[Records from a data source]
=== Begin Enclosure ===

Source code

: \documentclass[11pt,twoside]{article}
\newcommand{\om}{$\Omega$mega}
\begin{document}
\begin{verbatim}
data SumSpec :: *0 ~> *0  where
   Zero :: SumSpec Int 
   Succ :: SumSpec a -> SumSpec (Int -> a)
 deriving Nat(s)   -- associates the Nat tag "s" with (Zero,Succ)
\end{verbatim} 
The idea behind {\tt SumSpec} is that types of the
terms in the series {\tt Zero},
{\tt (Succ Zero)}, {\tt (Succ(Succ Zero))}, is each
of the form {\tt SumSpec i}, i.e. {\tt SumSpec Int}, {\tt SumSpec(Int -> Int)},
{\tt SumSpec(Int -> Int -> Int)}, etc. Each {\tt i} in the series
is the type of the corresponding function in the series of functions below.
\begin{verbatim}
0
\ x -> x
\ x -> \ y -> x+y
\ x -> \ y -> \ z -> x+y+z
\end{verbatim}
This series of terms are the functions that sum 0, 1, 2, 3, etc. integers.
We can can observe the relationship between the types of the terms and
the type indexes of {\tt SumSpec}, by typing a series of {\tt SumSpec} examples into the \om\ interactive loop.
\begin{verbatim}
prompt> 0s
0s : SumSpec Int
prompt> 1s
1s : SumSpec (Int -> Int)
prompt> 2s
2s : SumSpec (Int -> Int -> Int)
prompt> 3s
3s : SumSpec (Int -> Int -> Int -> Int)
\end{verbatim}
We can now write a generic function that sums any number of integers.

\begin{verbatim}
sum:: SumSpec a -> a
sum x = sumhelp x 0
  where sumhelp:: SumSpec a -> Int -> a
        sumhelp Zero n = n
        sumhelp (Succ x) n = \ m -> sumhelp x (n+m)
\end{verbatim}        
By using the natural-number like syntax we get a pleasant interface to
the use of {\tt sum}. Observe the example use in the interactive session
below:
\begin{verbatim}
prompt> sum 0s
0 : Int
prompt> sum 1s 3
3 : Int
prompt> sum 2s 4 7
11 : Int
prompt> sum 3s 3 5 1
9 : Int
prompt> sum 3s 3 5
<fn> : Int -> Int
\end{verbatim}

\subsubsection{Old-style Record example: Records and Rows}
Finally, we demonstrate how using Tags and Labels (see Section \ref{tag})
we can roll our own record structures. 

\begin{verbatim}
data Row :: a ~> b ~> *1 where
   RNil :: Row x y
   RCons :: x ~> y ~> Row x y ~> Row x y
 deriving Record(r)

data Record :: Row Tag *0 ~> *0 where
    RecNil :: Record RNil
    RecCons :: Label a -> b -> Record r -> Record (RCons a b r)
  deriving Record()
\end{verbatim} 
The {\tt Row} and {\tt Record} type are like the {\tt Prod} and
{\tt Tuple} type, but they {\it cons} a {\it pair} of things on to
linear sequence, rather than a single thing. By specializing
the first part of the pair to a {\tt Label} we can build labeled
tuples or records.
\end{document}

=== End Enclosure ===

=== What you should do ===
Please copy, exactly and with nothing else, the lines above beginning at the line that has "SumSpec(Int -> Int ->" and ending with the line that has "This series of".

=== Task output ===
{\tt SumSpec(Int -> Int -> Int)}, etc. Each {\tt i} in the series
is the type of the corresponding function in the series of functions below.
\begin{verbatim}
0
\ x -> x
\ x -> \ y -> x+y
\ x -> \ y -> \ z -> x+y+z
\end{verbatim}
This series of terms are the functions that sum 0, 1, 2, 3, etc. integers.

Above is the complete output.